Task data:

===============

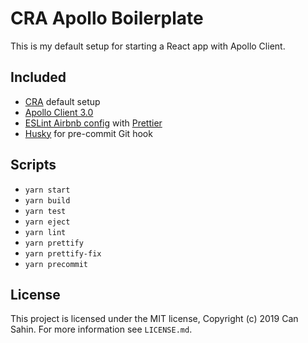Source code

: # CRA Apollo Boilerplate

This is my default setup for starting a React app with Apollo Client.

## Included

- [CRA](https://github.com/facebook/create-react-app) default setup
- [Apollo Client 3.0](https://github.com/apollographql/apollo-client)
- [ESLint Airbnb config](https://airbnb.io/javascript/) with [Prettier](https://prettier.io)
- [Husky](https://github.com/typicode/husky) for pre-commit Git hook

## Scripts

- `yarn start`
- `yarn build`
- `yarn test`
- `yarn eject`
- `yarn lint`
- `yarn prettify`
- `yarn prettify-fix`
- `yarn precommit`

## License

This project is licensed under the MIT license, Copyright (c) 2019 Can Sahin.
For more information see `LICENSE.md`.

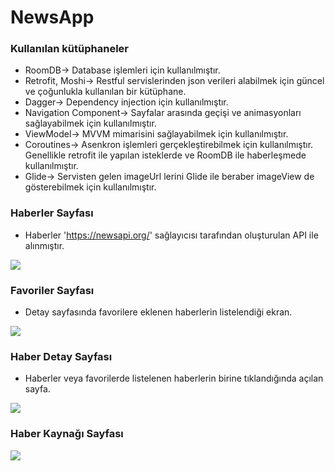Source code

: # NewsApp

### Kullanılan kütüphaneler

* RoomDB-> Database işlemleri için kullanılmıştır.
* Retrofit, Moshi-> Restful servislerinden json verileri alabilmek için güncel ve çoğunlukla kullanılan bir kütüphane.
* Dagger-> Dependency injection için kullanılmıştır.
* Navigation Component-> Sayfalar arasında geçişi ve animasyonları sağlayabilmek için kullanılmıştır.
* ViewModel-> MVVM mimarisini sağlayabilmek için kullanılmıştır.
* Coroutines-> Asenkron işlemleri gerçekleştirebilmek için kullanılmıştır. Genellikle retrofit ile yapılan isteklerde ve RoomDB ile haberleşmede kullanılmıştır.
* Glide-> Servisten gelen imageUrl lerini Glide ile beraber imageView de gösterebilmek için kullanılmıştır.

### Haberler Sayfası
* Haberler 'https://newsapi.org/' sağlayıcısı tarafından oluşturulan API ile alınmıştır. 

![](https://github.com/yunusbedir/AppcentNewsApp/blob/master/screenshots/NewsScreen.PNG)


### Favoriler Sayfası
* Detay sayfasında favorilere eklenen haberlerin listelendiği ekran.

![](https://github.com/yunusbedir/AppcentNewsApp/blob/master/screenshots/FavoritesScreen.PNG)


### Haber Detay Sayfası
* Haberler veya favorilerde listelenen haberlerin birine tıklandığında açılan sayfa.

![](https://github.com/yunusbedir/AppcentNewsApp/blob/master/screenshots/NewsDetailScreen.PNG)


### Haber Kaynağı Sayfası 

![](https://github.com/yunusbedir/AppcentNewsApp/blob/master/screenshots/NewsSourceScreen.PNG)




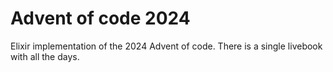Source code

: # Advent of code 2024

Elixir implementation of the 2024 Advent of code.
There is a single livebook with all the days.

===============

What to do:
Look above for the line holding "### Kullanılan kütüphaneler". Print it and every line after it, exactly, through the line holding "API ile alınmıştır.".

Answer space:
### Kullanılan kütüphaneler

* RoomDB-> Database işlemleri için kullanılmıştır.
* Retrofit, Moshi-> Restful servislerinden json verileri alabilmek için güncel ve çoğunlukla kullanılan bir kütüphane.
* Dagger-> Dependency injection için kullanılmıştır.
* Navigation Component-> Sayfalar arasında geçişi ve animasyonları sağlayabilmek için kullanılmıştır.
* ViewModel-> MVVM mimarisini sağlayabilmek için kullanılmıştır.
* Coroutines-> Asenkron işlemleri gerçekleştirebilmek için kullanılmıştır. Genellikle retrofit ile yapılan isteklerde ve RoomDB ile haberleşmede kullanılmıştır.
* Glide-> Servisten gelen imageUrl lerini Glide ile beraber imageView de gösterebilmek için kullanılmıştır.

### Haberler Sayfası
* Haberler 'https://newsapi.org/' sağlayıcısı tarafından oluşturulan API ile alınmıştır. 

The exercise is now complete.